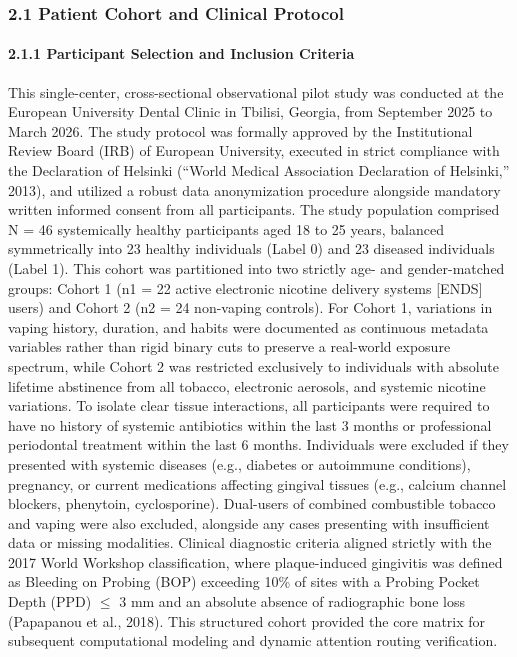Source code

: \documentclass[
]{article}
\begin{document}
\subsubsection{\texorpdfstring{\textbf{2.1 Patient Cohort and Clinical
Protocol}}{2.1 Patient Cohort and Clinical Protocol}}\label{patient-cohort-and-clinical-protocol}

\paragraph{\texorpdfstring{\textbf{2.1.1 Participant Selection and
Inclusion
Criteria}}{2.1.1 Participant Selection and Inclusion Criteria}}\label{participant-selection-and-inclusion-criteria}

This single-center, cross-sectional observational pilot study was
conducted at the European University Dental Clinic in Tbilisi, Georgia,
from September 2025 to March 2026. The study protocol was formally
approved by the Institutional Review Board (IRB) of European University,
executed in strict compliance with the Declaration of Helsinki (``World
Medical Association Declaration of Helsinki,'' 2013), and utilized a
robust data anonymization procedure alongside mandatory written informed
consent from all participants. The study population comprised N = 46
systemically healthy participants aged 18 to 25 years, balanced
symmetrically into 23 healthy individuals (Label 0) and 23 diseased
individuals (Label 1). This cohort was partitioned into two strictly
age- and gender-matched groups: Cohort 1 (n1 = 22 active electronic
nicotine delivery systems {[}ENDS{]} users) and Cohort 2 (n2 = 24
non-vaping controls). For Cohort 1, variations in vaping history,
duration, and habits were documented as continuous metadata variables
rather than rigid binary cuts to preserve a real-world exposure
spectrum, while Cohort 2 was restricted exclusively to individuals with
absolute lifetime abstinence from all tobacco, electronic aerosols, and
systemic nicotine variations. To isolate clear tissue interactions, all
participants were required to have no history of systemic antibiotics
within the last 3 months or professional periodontal treatment within
the last 6 months. Individuals were excluded if they presented with
systemic diseases (e.g., diabetes or autoimmune conditions), pregnancy,
or current medications affecting gingival tissues (e.g., calcium channel
blockers, phenytoin, cyclosporine). Dual-users of combined combustible
tobacco and vaping were also excluded, alongside any cases presenting
with insufficient data or missing modalities. Clinical diagnostic
criteria aligned strictly with the 2017 World Workshop classification,
where plaque-induced gingivitis was defined as Bleeding on Probing (BOP)
exceeding 10\% of sites with a Probing Pocket Depth (PPD) \(\le\) 3 mm
and an absolute absence of radiographic bone loss (Papapanou et al.,
2018). This structured cohort provided the core matrix for subsequent
computational modeling and dynamic attention routing verification.
\end{document}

:::

### What to work on
Extract all lines of the records above that include "variations".

### Answer below
non-vaping controls). For Cohort 1, variations in vaping history,
systemic nicotine variations. To isolate clear tissue interactions, all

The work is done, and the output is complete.